Any entity which has an interest in being acquired by, or merging into the Company, is expected to be an entity that desires to become a public company and establish a public trading market for its securities. In connection with such a merger or acquisition, it is highly likely that an amount of stock constituting control of the Company would either be issued by the Company or be purchased from the current principal shareholders of the Company by the acquiring entity or its affiliates. If stock is purchased from the current shareholders, the transaction is very likely to be a private transaction rather than a public distribution of securities. The sale of a controlling interest by certain principal shareholders of the Company could occur at a time when the other shareholders of the Company remain subject to restrictions on the transfer of their shares.
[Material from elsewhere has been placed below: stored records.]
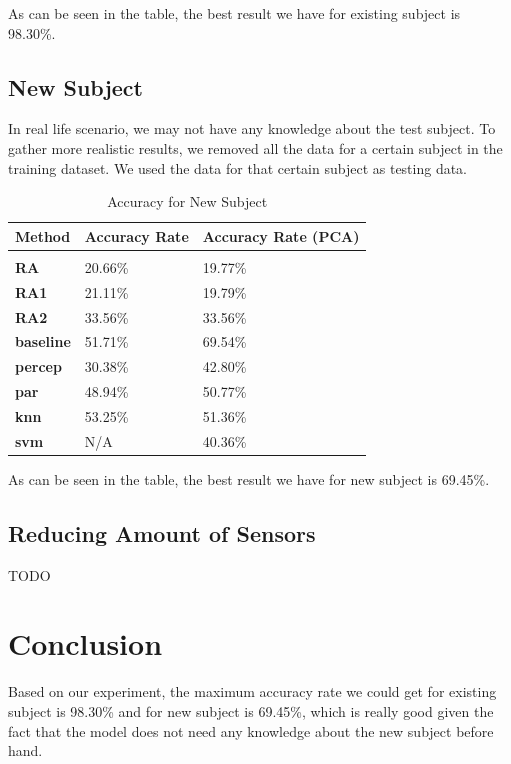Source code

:\documentclass{article} %
\begin{document}
As can be seen in the table, the best result we have for existing subject is 98.30\%.


\subsection{New Subject}

In real life scenario, we may not have any knowledge about the test subject. To gather more realistic results, we removed all the data for a certain subject in the training dataset. We used the data for that certain subject as testing data.  

\begin{table}[H]
\caption{Accuracy for New Subject}
\begin{center}
\begin{tabular}{lll}
{\bf Method} & {\bf Accuracy Rate} & {\bf Accuracy Rate (PCA)} \\
\hline \\
{\bf RA}       & 20.66\% & 19.77\% \\
{\bf RA1}      & 21.11\% & 19.79\% \\
{\bf RA2}      & 33.56\% & 33.56\% \\
{\bf baseline} & 51.71\% & 69.54\% \\
{\bf percep}   & 30.38\% & 42.80\% \\
{\bf par}      & 48.94\% & 50.77\% \\
{\bf knn}      & 53.25\% & 51.36\% \\
{\bf svm}      & N/A     & 40.36\% \\
\end{tabular}
\end{center}
\end{table}

As can be seen in the table, the best result we have for new subject is 69.45\%.

\subsection{Reducing Amount of Sensors}

TODO

\section{Conclusion}

Based on our experiment, the maximum accuracy rate we could get for existing subject is 98.30\% and for new subject is 69.45\%, which is really good given the fact that the model does not need any knowledge about the new subject before hand.
\end{document}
Depending upon the nature of the transaction, the current officers and directors of the Company may resign their management positions with the Company in connection with a change in control of the Company or its acquisition of a business opportunity. In the event of such a resignation, the Company's current management would not have any control over the conduct of the Company's business following the change in control or the Company's combination with a business opportunity.


It is anticipated that business opportunities will come to the Company's attention from various sources, including its officers and directors, its other stockholders, professional advisors such as attorneys and accountants, securities broker-dealers, venture capitalists, members of the financial community, and others who may present unsolicited proposals. The Company has no plans, understandings, agreements, or commitments with any individual for such person to act as a finder of opportunities for the Company.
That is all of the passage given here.